## EXERCISE AIM
"end of session" appears in one line; retype that line and all lines following it through the end of the records, with nothing left out or added.

## RECORD EXTRACTS
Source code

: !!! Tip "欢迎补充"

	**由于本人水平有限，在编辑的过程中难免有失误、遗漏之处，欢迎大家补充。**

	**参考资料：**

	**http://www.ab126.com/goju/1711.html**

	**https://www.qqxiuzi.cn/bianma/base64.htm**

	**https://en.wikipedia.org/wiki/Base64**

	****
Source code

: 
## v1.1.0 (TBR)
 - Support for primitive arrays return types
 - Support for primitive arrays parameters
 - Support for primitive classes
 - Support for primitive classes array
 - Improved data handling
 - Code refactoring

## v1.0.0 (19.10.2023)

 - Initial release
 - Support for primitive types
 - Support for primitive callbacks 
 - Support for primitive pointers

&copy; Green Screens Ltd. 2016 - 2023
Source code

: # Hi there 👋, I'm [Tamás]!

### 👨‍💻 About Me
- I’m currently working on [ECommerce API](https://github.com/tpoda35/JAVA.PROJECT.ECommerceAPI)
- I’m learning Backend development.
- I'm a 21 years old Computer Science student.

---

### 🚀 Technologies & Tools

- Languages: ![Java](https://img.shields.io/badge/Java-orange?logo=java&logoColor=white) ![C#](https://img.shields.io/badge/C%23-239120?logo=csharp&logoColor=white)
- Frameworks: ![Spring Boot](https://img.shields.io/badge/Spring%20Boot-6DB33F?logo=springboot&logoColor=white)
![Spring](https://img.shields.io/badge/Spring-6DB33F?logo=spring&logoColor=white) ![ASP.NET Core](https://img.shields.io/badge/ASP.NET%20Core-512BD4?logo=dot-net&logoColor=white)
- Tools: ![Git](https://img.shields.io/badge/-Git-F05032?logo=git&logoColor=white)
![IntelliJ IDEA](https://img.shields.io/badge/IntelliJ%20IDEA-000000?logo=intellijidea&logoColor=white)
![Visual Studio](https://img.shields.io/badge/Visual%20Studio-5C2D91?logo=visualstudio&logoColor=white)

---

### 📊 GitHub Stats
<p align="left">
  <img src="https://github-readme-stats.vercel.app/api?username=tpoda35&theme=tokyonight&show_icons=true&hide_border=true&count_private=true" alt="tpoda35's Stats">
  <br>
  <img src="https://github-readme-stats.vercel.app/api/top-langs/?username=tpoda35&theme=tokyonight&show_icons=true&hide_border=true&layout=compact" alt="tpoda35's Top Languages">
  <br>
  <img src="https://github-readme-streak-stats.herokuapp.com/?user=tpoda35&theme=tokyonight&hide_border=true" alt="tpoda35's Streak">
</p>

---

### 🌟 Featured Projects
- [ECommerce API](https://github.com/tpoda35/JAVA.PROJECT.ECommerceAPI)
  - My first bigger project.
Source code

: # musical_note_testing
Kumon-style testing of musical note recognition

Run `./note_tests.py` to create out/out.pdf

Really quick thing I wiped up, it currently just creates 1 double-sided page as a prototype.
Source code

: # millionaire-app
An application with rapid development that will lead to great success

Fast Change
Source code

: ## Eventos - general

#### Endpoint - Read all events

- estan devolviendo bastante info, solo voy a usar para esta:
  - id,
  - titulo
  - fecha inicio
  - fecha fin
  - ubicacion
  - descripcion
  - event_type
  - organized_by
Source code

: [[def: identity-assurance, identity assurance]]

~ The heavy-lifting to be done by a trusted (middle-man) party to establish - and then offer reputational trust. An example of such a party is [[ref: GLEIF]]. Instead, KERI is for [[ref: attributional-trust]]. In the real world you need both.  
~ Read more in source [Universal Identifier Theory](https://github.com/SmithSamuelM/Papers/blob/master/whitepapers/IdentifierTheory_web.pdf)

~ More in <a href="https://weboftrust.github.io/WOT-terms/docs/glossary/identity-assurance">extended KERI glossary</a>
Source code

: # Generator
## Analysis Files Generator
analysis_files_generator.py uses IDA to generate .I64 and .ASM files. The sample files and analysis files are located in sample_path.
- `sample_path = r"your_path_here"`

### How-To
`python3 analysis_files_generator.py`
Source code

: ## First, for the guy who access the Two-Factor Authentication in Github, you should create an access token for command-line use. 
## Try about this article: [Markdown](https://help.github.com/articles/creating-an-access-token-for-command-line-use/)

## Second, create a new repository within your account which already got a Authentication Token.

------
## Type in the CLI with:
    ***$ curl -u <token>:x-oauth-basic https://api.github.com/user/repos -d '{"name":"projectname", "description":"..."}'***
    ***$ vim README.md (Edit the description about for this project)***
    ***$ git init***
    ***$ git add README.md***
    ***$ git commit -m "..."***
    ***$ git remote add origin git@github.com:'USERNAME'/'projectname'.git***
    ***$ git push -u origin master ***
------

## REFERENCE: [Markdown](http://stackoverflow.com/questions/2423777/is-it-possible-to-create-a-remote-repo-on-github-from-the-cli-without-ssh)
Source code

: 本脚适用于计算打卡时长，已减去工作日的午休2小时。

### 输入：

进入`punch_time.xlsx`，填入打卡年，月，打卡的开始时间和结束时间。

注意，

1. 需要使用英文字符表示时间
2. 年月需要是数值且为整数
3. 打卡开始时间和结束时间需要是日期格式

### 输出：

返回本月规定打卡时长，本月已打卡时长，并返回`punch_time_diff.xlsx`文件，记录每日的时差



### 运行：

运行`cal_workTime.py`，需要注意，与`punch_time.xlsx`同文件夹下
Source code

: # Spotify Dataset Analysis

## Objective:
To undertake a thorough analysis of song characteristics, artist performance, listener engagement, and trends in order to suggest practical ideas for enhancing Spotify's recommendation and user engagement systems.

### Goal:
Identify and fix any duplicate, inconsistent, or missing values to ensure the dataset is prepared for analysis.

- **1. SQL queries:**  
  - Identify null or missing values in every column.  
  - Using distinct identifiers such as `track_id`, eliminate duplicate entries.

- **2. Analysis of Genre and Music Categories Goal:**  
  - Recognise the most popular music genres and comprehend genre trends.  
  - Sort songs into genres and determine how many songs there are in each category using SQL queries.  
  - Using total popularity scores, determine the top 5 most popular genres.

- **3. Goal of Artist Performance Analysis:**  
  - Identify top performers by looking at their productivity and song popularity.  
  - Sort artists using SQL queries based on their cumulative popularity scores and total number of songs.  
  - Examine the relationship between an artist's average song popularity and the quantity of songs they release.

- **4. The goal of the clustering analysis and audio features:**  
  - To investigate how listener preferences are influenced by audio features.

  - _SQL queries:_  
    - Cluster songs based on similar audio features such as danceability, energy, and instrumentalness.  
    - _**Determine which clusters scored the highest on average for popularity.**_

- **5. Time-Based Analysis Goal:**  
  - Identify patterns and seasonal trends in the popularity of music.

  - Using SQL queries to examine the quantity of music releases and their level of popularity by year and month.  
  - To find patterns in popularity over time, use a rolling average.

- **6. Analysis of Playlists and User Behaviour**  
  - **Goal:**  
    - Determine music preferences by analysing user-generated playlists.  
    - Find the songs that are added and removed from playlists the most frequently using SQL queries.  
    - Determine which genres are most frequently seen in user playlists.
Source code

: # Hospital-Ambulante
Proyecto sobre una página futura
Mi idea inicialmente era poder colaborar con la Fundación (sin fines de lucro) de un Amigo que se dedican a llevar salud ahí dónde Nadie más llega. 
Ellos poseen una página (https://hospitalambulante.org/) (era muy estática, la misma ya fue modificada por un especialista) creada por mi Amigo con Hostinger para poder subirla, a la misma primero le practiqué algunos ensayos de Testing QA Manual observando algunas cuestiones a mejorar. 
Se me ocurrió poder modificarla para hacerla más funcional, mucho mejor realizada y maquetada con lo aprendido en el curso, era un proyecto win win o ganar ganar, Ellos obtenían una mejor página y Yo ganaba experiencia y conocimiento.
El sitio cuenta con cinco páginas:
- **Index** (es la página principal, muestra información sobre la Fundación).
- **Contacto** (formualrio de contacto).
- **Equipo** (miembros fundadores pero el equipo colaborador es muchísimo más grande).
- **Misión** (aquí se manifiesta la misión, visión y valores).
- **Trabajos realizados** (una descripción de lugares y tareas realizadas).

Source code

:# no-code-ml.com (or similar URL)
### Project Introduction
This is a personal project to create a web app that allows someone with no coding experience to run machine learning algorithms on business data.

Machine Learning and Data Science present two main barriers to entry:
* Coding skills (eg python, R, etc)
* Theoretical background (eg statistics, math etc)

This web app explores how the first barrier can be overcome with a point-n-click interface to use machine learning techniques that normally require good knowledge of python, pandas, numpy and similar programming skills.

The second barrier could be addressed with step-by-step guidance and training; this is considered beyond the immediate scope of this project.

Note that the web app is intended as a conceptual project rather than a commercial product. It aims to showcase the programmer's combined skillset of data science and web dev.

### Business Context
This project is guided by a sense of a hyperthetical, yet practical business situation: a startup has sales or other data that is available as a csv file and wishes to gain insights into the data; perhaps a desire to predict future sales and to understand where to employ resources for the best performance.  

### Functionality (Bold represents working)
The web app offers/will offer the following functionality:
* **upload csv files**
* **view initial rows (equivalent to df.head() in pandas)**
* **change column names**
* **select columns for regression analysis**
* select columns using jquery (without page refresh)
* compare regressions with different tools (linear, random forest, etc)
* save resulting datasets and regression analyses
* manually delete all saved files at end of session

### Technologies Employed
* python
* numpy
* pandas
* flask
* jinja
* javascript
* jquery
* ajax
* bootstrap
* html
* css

## TASK SOLUTION
* manually delete all saved files at end of session

### Technologies Employed
* python
* numpy
* pandas
* flask
* jinja
* javascript
* jquery
* ajax
* bootstrap
* html
* css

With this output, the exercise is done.